So here comes a lady who fell and broke her shoulder in 2008, and at about the same time, began showing signs of mental impairment, leading her doctor to suggest she move into an assisted living facility.  And her finances were apparently such that the only feasible way for her to raise the money for the institutional care was to sell her house.  In the mean time, she withdrew the dough from her IRA in order to meet the immediate requirement to establish a contractual relationship with the facility, though the eventual sale of the house (which she was counting on to provide the cash to return to IRA status) took a little longer than expected – something like 2-1/2 months to be exact.  Thus she blew the 60 day rollover requirement.

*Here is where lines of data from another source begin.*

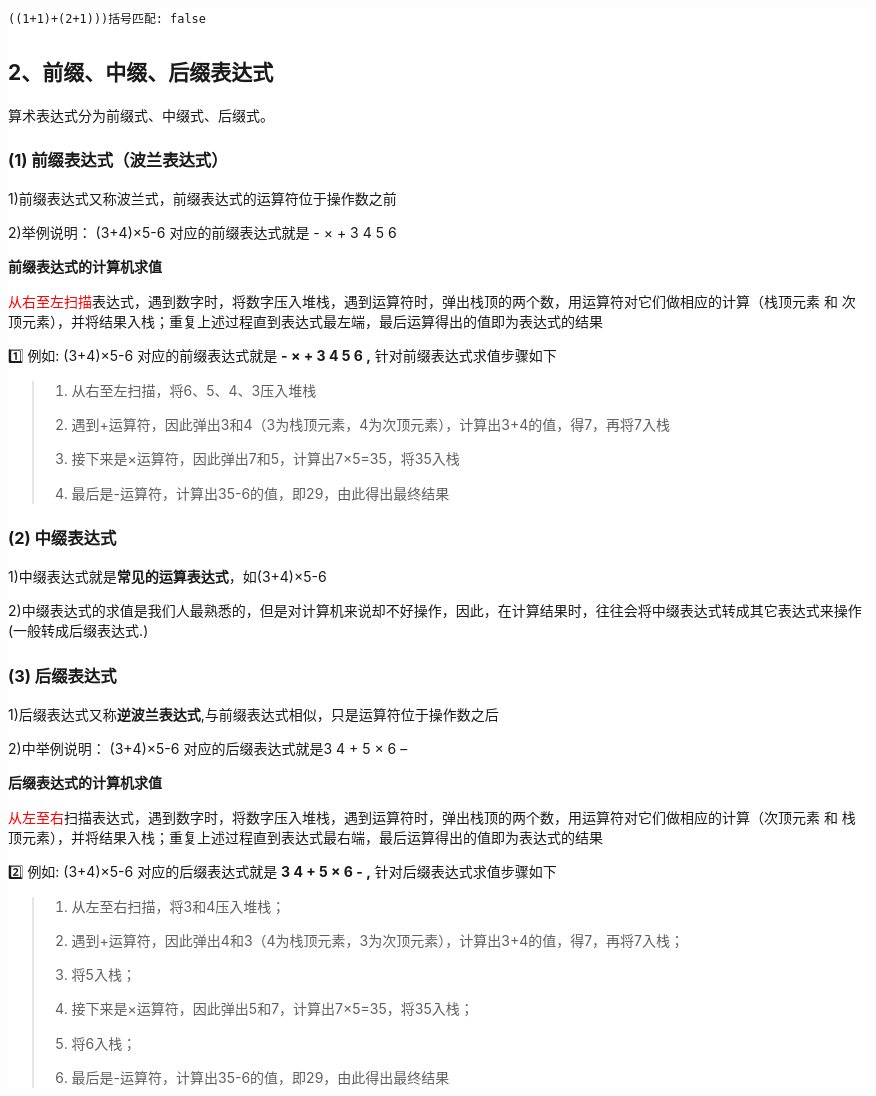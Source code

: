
 ```
((1+1)+(2+1)))括号匹配: false
```

## 2、前缀、中缀、后缀表达式

算术表达式分为前缀式、中缀式、后缀式。

### (1) 前缀表达式（波兰表达式）

1)前缀表达式又称波兰式，前缀表达式的运算符位于操作数之前

2)举例说明： (3+4)×5-6 对应的前缀表达式就是 - × + 3 4 5 6

**前缀表达式的计算机求值**

<font color="red">从右至左扫描</font>表达式，遇到数字时，将数字压入堆栈，遇到运算符时，弹出栈顶的两个数，用运算符对它们做相应的计算（栈顶元素 和 次顶元素），并将结果入栈；重复上述过程直到表达式最左端，最后运算得出的值即为表达式的结果

:one: 例如: (3+4)×5-6 对应的前缀表达式就是 **- × + 3 4 5 6 ,** 针对前缀表达式求值步骤如下

> 1) 从右至左扫描，将6、5、4、3压入堆栈
>
> 2) 遇到+运算符，因此弹出3和4（3为栈顶元素，4为次顶元素），计算出3+4的值，得7，再将7入栈
>
> 3) 接下来是×运算符，因此弹出7和5，计算出7×5=35，将35入栈
>
> 4) 最后是-运算符，计算出35-6的值，即29，由此得出最终结果

### (2) 中缀表达式

1)中缀表达式就是**常见的运算表达式**，如(3+4)×5-6

2)中缀表达式的求值是我们人最熟悉的，但是对计算机来说却不好操作，因此，在计算结果时，往往会将中缀表达式转成其它表达式来操作(一般转成后缀表达式.)

### (3) 后缀表达式

1)后缀表达式又称**逆波兰表达式**,与前缀表达式相似，只是运算符位于操作数之后

2)中举例说明： (3+4)×5-6 对应的后缀表达式就是3 4 + 5 × 6 –

**后缀表达式的计算机求值**

<font color="red">从左至右</font>扫描表达式，遇到数字时，将数字压入堆栈，遇到运算符时，弹出栈顶的两个数，用运算符对它们做相应的计算（次顶元素 和 栈顶元素），并将结果入栈；重复上述过程直到表达式最右端，最后运算得出的值即为表达式的结果

:two: 例如: (3+4)×5-6 对应的后缀表达式就是 **3 4 + 5 × 6 - ,** 针对后缀表达式求值步骤如下

> 1) 从左至右扫描，将3和4压入堆栈；
>
> 2) 遇到+运算符，因此弹出4和3（4为栈顶元素，3为次顶元素），计算出3+4的值，得7，再将7入栈；
>
> 3) 将5入栈；
>
> 4) 接下来是×运算符，因此弹出5和7，计算出7×5=35，将35入栈；
>
> 5) 将6入栈；
>
> 7) 最后是-运算符，计算出35-6的值，即29，由此得出最终结果 
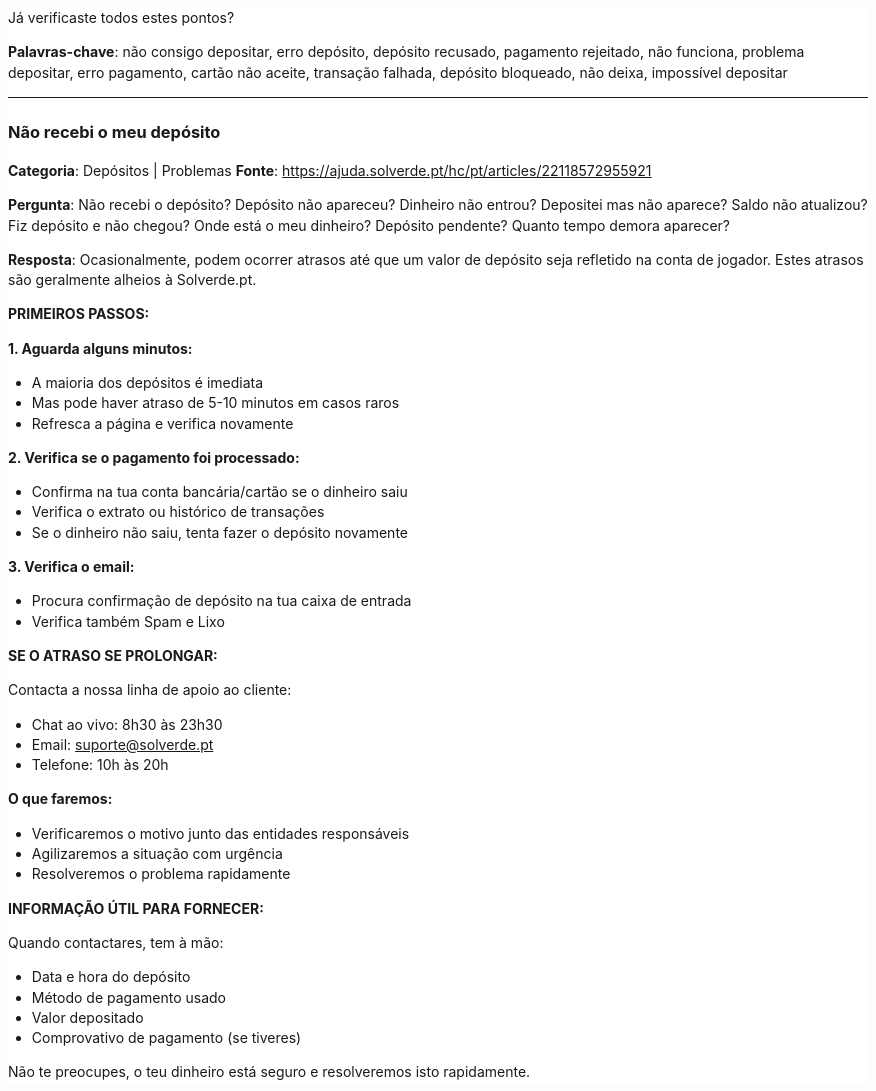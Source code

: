 Já verificaste todos estes pontos?

**Palavras-chave**: não consigo depositar, erro depósito, depósito recusado, pagamento rejeitado, não funciona, problema depositar, erro pagamento, cartão não aceite, transação falhada, depósito bloqueado, não deixa, impossível depositar

---

### Não recebi o meu depósito
**Categoria**: Depósitos | Problemas
**Fonte**: https://ajuda.solverde.pt/hc/pt/articles/22118572955921

**Pergunta**: Não recebi o depósito? Depósito não apareceu? Dinheiro não entrou? Depositei mas não aparece? Saldo não atualizou? Fiz depósito e não chegou? Onde está o meu dinheiro? Depósito pendente? Quanto tempo demora aparecer?

**Resposta**: 
Ocasionalmente, podem ocorrer atrasos até que um valor de depósito seja refletido na conta de jogador. Estes atrasos são geralmente alheios à Solverde.pt.

**PRIMEIROS PASSOS:**

**1. Aguarda alguns minutos:**
- A maioria dos depósitos é imediata
- Mas pode haver atraso de 5-10 minutos em casos raros
- Refresca a página e verifica novamente

**2. Verifica se o pagamento foi processado:**
- Confirma na tua conta bancária/cartão se o dinheiro saiu
- Verifica o extrato ou histórico de transações
- Se o dinheiro não saiu, tenta fazer o depósito novamente

**3. Verifica o email:**
- Procura confirmação de depósito na tua caixa de entrada
- Verifica também Spam e Lixo

**SE O ATRASO SE PROLONGAR:**

Contacta a nossa linha de apoio ao cliente:
- Chat ao vivo: 8h30 às 23h30
- Email: suporte@solverde.pt
- Telefone: 10h às 20h

**O que faremos:**
- Verificaremos o motivo junto das entidades responsáveis
- Agilizaremos a situação com urgência
- Resolveremos o problema rapidamente

**INFORMAÇÃO ÚTIL PARA FORNECER:**

Quando contactares, tem à mão:
- Data e hora do depósito
- Método de pagamento usado
- Valor depositado
- Comprovativo de pagamento (se tiveres)

Não te preocupes, o teu dinheiro está seguro e resolveremos isto rapidamente.
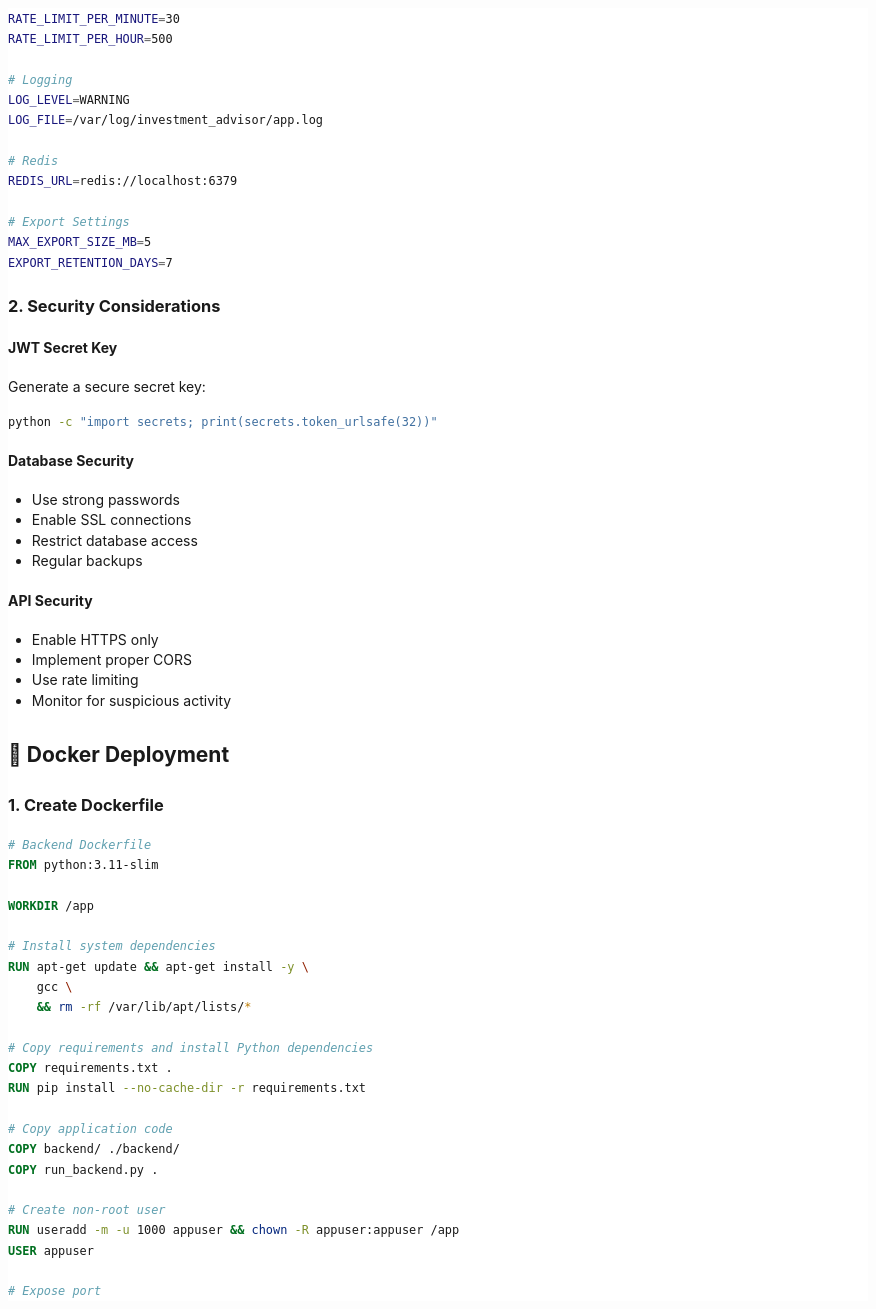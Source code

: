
 ```bash
RATE_LIMIT_PER_MINUTE=30
RATE_LIMIT_PER_HOUR=500

# Logging
LOG_LEVEL=WARNING
LOG_FILE=/var/log/investment_advisor/app.log

# Redis
REDIS_URL=redis://localhost:6379

# Export Settings
MAX_EXPORT_SIZE_MB=5
EXPORT_RETENTION_DAYS=7
```

### 2. Security Considerations

#### JWT Secret Key
Generate a secure secret key:
```bash
python -c "import secrets; print(secrets.token_urlsafe(32))"
```

#### Database Security
- Use strong passwords
- Enable SSL connections
- Restrict database access
- Regular backups

#### API Security
- Enable HTTPS only
- Implement proper CORS
- Use rate limiting
- Monitor for suspicious activity

## 🐳 Docker Deployment

### 1. Create Dockerfile

```dockerfile
# Backend Dockerfile
FROM python:3.11-slim

WORKDIR /app

# Install system dependencies
RUN apt-get update && apt-get install -y \
    gcc \
    && rm -rf /var/lib/apt/lists/*

# Copy requirements and install Python dependencies
COPY requirements.txt .
RUN pip install --no-cache-dir -r requirements.txt

# Copy application code
COPY backend/ ./backend/
COPY run_backend.py .

# Create non-root user
RUN useradd -m -u 1000 appuser && chown -R appuser:appuser /app
USER appuser

# Expose port
```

“Tough,” said IRS – no waiver of the 60 day rule for you, sister.  Their conclusion:  when the taxpayer withdrew the funds and essentially used them as a short-term loan, she assumed the risk that they might not be returned timely, and no evidence was presented (to the Revenooers’ satisfaction) regarding applicability of any of the “excuse” factors in her case.

Case closed – pay up!

And speaking of paying, you California residents out there, the Tax Foundation reminds you that you carry the fourth largest tax burden of any state, causing you to pay 11.2 percent of your income in state and local taxes in 2010.  And that credential is even better than the one you wore in 2009, when California ranked fifth in the nation, with an average tax burden of a mere 11 percent.

Put that in your pipe and smoke it, as you ponder Jerry Brown’s Proposition 30, on this year’s ballot, which will further increase the marginal tax rate for the wealthier of you to 13.3 percent, and also increase sales taxes.

CONSULT YOUR TAX ADVISOR – This article contains general information about various tax matters.  You should consult your CPA regarding the implications to your own particular situation.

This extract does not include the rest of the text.